ACTION ITEM
Check each line of the material below for "across", then copy the ones that contain it.
[[ DATA EXTRACT open ]]
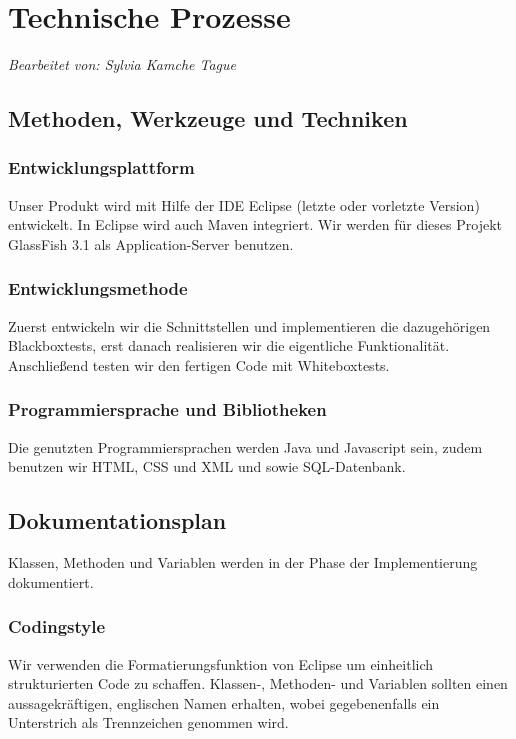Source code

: \section{Technische Prozesse}
\textit{Bearbeitet von: Sylvia Kamche Tague}\\
\subsection{Methoden, Werkzeuge und Techniken}
\subsubsection{Entwicklungsplattform}
Unser Produkt wird mit Hilfe der IDE Eclipse (letzte oder vorletzte Version) entwickelt. In Eclipse wird auch Maven integriert. Wir werden für dieses Projekt GlassFish 3.1 als Application-Server benutzen.  

\subsubsection{Entwicklungsmethode}

Zuerst entwickeln wir die Schnittstellen und implementieren die dazugehörigen Blackboxtests, erst danach realisieren wir die eigentliche Funktionalität. Anschließend testen wir den fertigen Code mit Whiteboxtests.

\subsubsection{Programmiersprache und Bibliotheken}
Die genutzten Programmiersprachen werden Java und Javascript sein, zudem benutzen wir HTML, CSS und XML und sowie SQL-Datenbank.

\subsection{Dokumentationsplan}
Klassen, Methoden und Variablen werden in der Phase der Implementierung dokumentiert.

\subsubsection{Codingstyle}
Wir verwenden die Formatierungsfunktion von Eclipse um einheitlich strukturierten Code zu schaffen.
Klassen-, Methoden- und Variablen sollten einen aussagekräftigen, englischen Namen erhalten, wobei gegebenenfalls ein Unterstrich als Trennzeichen genommen wird.


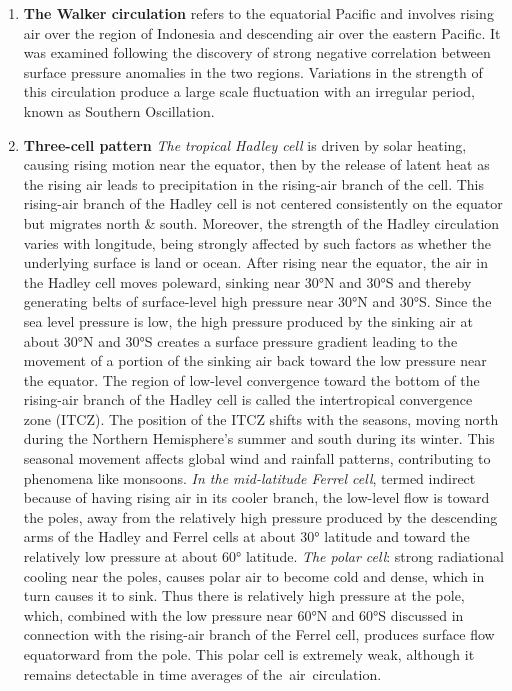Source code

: \begin{enumerate}
	\item  \textbf{The Walker circulation} refers to the equatorial Pacific and involves rising air over the region of Indonesia and descending air over the eastern Pacific. It was examined following the discovery of strong negative correlation between surface pressure anomalies in the two regions.
	      Variations in the strength of this circulation produce a large scale fluctuation with an irregular period, known as Southern Oscillation.

	\item \textbf{Three-cell pattern}
	      \newline \textit{The tropical Hadley cell} is driven by solar heating, causing rising motion near the equator, then by the release of latent heat as the rising air leads to precipitation in the rising-air branch of the cell. This rising-air branch of the Hadley cell is not centered consistently on the equator but migrates north \& south.
	      Moreover, the strength of the Hadley circulation varies with longitude, being strongly affected by such factors as whether the underlying surface is land or ocean. After rising near the equator, the air in the Hadley cell moves poleward, sinking near 30°N and 30°S and thereby generating belts of surface-level high pressure near 30°N and 30°S. Since the sea level pressure is low, the high pressure produced by the sinking air at about 30°N and 30°S creates a surface pressure gradient leading to the movement of a portion of the sinking air back toward the low pressure near the equator. The region of low-level convergence toward the bottom of the rising-air branch of the Hadley cell is called the intertropical convergence zone (ITCZ). The position of the ITCZ shifts with the seasons, moving north during the Northern Hemisphere’s summer and south during its winter. This seasonal movement affects global wind and rainfall patterns, contributing to phenomena like monsoons.
	      \newline\textit{In the mid-latitude Ferrel cell}, termed indirect because of having rising air in its cooler branch, the low-level flow is toward the poles, away from the relatively high pressure produced by the descending arms of the Hadley and Ferrel cells at about 30° latitude and toward the relatively low pressure at about 60° latitude.
	      \newline \textit{The polar cell}: strong radiational cooling near the poles, causes polar air to become cold and dense, which in turn causes it to sink. Thus there is relatively high pressure at the pole, which, combined with the low pressure near 60°N and 60°S discussed in connection with the rising-air branch of the Ferrel cell, produces surface flow equatorward from the pole. This polar cell is extremely weak, although it remains detectable in time averages of the air circulation.

\end{enumerate}

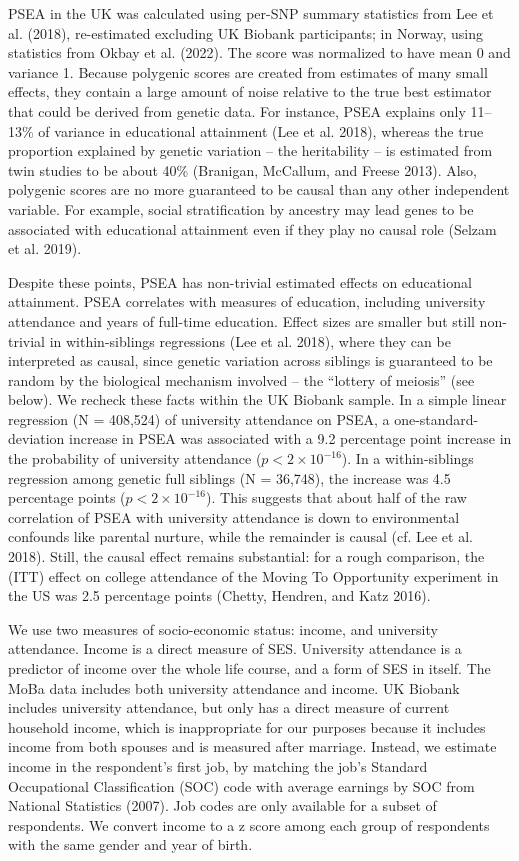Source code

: \documentclass[
  12pt,
]{article}
\theoremstyle{definition}
\theoremstyle{definition}
\theoremstyle{definition}
\theoremstyle{definition}
\theoremstyle{remark}
\begin{document}
PSEA in the UK was calculated using per-SNP summary statistics from Lee et al. (2018),
re-estimated excluding UK Biobank participants; in Norway, using statistics
from Okbay et al. (2022). The score was normalized to
have mean 0 and variance 1. Because polygenic scores are created from estimates
of many small effects, they contain a large amount of noise relative
to the true best estimator that could be derived from genetic data. For
instance, PSEA explains only 11--13\% of variance in educational attainment
(Lee et al. 2018), whereas the true proportion explained by genetic
variation -- the heritability -- is estimated from twin studies to be about 40\%
(Branigan, McCallum, and Freese 2013). Also, polygenic scores are no more guaranteed
to be causal than any other independent variable. For example, social
stratification by ancestry may lead genes to be associated with educational
attainment even if they play no causal role (Selzam et al. 2019).

Despite these points, PSEA has non-trivial estimated effects on educational
attainment. PSEA correlates with measures of education, including university
attendance and years of full-time education. Effect sizes are smaller but still
non-trivial in within-siblings regressions (Lee et al. 2018), where they can be
interpreted as causal, since genetic variation across siblings is guaranteed to
be random by the biological mechanism involved -- the ``lottery of meiosis'' (see
below). We recheck these facts within the UK Biobank sample. In a simple linear
regression (N = 408,524) of university attendance on PSEA, a
one-standard-deviation increase in PSEA was associated with a
9.2 percentage point increase in the probability of
university attendance (\(p < 2 \times 10^{-16}\)). In a within-siblings regression
among genetic full siblings (N = 36,748), the increase
was 4.5 percentage points (\(p < 2 \times 10^{-16}\)). This suggests that about half of the raw
correlation of PSEA with university attendance is down to environmental
confounds like parental nurture, while the remainder is causal (cf. Lee et al. 2018). Still, the
causal effect remains substantial: for a rough comparison, the (ITT) effect on
college attendance of the Moving To Opportunity experiment in the US was 2.5
percentage points (Chetty, Hendren, and Katz 2016).

We use two measures of socio-economic status: income, and university attendance.
Income is a direct measure of SES. University attendance is a predictor of
income over the whole life course, and a form of SES in itself. The MoBa data
includes both university attendance and income. UK Biobank includes university
attendance, but only has a direct measure of current household income, which is
inappropriate for our purposes because it includes income from both spouses and
is measured after marriage. Instead, we estimate income in the
respondent's first job, by matching the job's Standard Occupational
Classification (SOC) code with average earnings by SOC from National Statistics (2007). Job
codes are only available for a subset of respondents. We convert income to a z
score among each group of respondents with the same gender and year of birth.
\end{document}
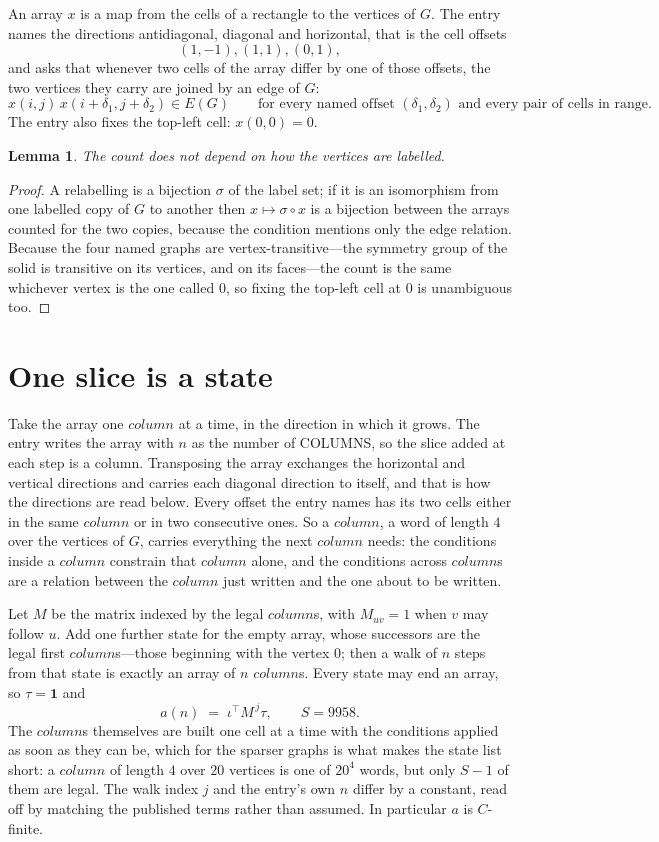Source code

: \documentclass[11pt,a4paper]{article}
\theoremstyle{plain}
\newtheorem{lemma}[theorem]{Lemma}
\theoremstyle{definition}
\begin{document}
An array $x$ is a map from the cells of a rectangle to the vertices of $G$. The entry names the
directions antidiagonal, diagonal and horizontal, that is the cell offsets
\[
(1,-1), (1,1), (0,1),
\]
and asks that whenever two cells of the array differ by one of those offsets, the two vertices
they carry are joined by an edge of $G$:
\[
x(i,j)\,x(i+\delta_1,j+\delta_2)\in E(G)\qquad
\text{for every named offset } (\delta_1,\delta_2)\text{ and every pair of cells in range.}
\]
The entry also fixes the top-left cell: $x(0,0)=0$.

\begin{lemma}\label{lem:label}
The count does not depend on how the vertices are labelled.
\end{lemma}

\begin{proof}
A relabelling is a bijection $\sigma$ of the label set; if it is an isomorphism from one
labelled copy of $G$ to another then $x\mapsto\sigma\circ x$ is a bijection between the arrays
counted for the two copies, because the condition mentions only the edge relation.
Because the four named graphs are vertex-transitive---the symmetry group of the solid is transitive on its vertices, and on its faces---the count is the same whichever vertex is the one called $0$, so fixing the top-left cell at $0$ is unambiguous too.
\end{proof}

\section{One slice is a state}

Take the array one $column$ at a time, in the direction in which it grows. The entry writes the array with $n$ as the number of COLUMNS, so the slice added at each step is a column. Transposing the array exchanges the horizontal and vertical directions and carries each diagonal direction to itself, and that is how the directions are read below.
Every offset the entry names has its two cells either in the same $column$ or in two
consecutive ones. So a $column$, a word of length $4$ over the vertices of $G$, carries
everything the next $column$ needs: the conditions inside a $column$ constrain that
$column$ alone, and the conditions across $column$s are a relation between the
$column$ just written and the one about to be written.

Let $M$ be the matrix indexed by the legal $column$s, with $M_{uv}=1$ when $v$ may
follow $u$. Add one further state for the empty array, whose successors are the legal first
$column$s---those beginning with the vertex $0$; then a walk of
$n$ steps from that state is exactly an array of $n$ $column$s. Every state may end an
array, so $\tau=\mathbf{1}$ and
\[
a(n)\;=\;\iota^{\!\top}M^{\,j}\tau ,\qquad S=9958.
\]
The $column$s themselves are built one cell at a time with the conditions applied as soon
as they can be, which for the sparser graphs is what makes the state list short: a $column$
of length $4$ over $20$ vertices is one of $20^{4}$ words, but only $S-1$ of them are
legal. The walk index $j$ and the entry's own $n$ differ by a constant, read off by matching the
published terms rather than assumed. In particular $a$ is $C$-finite.
\end{document}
[[ DATA EXTRACT closed ]]
YOUR SOLUTION
interpreted as causal, since genetic variation across siblings is guaranteed to
$column$ alone, and the conditions across $column$s are a relation between the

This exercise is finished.